→ Given information:
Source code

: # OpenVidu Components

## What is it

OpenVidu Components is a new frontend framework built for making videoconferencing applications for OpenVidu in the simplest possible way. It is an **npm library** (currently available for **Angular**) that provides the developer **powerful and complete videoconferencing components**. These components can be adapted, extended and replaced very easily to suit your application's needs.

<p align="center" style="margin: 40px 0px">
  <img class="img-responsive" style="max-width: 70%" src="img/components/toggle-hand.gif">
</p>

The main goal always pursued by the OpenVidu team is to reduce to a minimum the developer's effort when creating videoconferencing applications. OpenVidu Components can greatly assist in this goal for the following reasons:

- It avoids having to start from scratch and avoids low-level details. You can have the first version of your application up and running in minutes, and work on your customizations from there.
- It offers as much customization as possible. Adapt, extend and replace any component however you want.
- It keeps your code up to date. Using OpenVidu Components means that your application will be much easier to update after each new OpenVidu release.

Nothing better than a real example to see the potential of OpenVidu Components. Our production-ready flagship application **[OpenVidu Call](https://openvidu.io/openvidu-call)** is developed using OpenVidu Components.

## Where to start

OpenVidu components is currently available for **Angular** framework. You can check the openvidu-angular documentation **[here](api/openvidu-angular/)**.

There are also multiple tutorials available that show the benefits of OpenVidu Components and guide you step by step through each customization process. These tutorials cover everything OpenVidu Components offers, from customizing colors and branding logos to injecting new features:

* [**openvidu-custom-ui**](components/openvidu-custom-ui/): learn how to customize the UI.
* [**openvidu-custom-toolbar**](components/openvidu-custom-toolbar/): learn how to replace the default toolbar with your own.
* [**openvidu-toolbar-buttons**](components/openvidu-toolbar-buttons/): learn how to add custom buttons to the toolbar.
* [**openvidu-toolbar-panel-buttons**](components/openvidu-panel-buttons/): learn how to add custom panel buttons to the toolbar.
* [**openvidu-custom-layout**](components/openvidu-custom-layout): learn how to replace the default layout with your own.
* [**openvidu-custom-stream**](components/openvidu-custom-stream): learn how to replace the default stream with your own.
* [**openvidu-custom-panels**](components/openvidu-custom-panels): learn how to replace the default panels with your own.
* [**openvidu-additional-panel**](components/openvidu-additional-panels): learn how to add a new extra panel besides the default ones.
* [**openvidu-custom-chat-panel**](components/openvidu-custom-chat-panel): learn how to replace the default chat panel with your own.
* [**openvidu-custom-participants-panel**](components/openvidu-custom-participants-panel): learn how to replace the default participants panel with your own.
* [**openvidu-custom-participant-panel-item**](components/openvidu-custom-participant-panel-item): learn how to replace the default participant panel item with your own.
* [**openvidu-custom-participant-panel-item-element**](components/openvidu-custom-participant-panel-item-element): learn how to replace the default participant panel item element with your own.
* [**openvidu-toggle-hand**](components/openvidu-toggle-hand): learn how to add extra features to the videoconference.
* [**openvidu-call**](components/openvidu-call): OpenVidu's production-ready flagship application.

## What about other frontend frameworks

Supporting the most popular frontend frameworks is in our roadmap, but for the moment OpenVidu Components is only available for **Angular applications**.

→ Description of the task:
From the line holding "There are also" to the line holding "panels with your own.", inclusive, restate each line above exactly as written.

→ Exercise output:
There are also multiple tutorials available that show the benefits of OpenVidu Components and guide you step by step through each customization process. These tutorials cover everything OpenVidu Components offers, from customizing colors and branding logos to injecting new features:

* [**openvidu-custom-ui**](components/openvidu-custom-ui/): learn how to customize the UI.
* [**openvidu-custom-toolbar**](components/openvidu-custom-toolbar/): learn how to replace the default toolbar with your own.
* [**openvidu-toolbar-buttons**](components/openvidu-toolbar-buttons/): learn how to add custom buttons to the toolbar.
* [**openvidu-toolbar-panel-buttons**](components/openvidu-panel-buttons/): learn how to add custom panel buttons to the toolbar.
* [**openvidu-custom-layout**](components/openvidu-custom-layout): learn how to replace the default layout with your own.
* [**openvidu-custom-stream**](components/openvidu-custom-stream): learn how to replace the default stream with your own.
* [**openvidu-custom-panels**](components/openvidu-custom-panels): learn how to replace the default panels with your own.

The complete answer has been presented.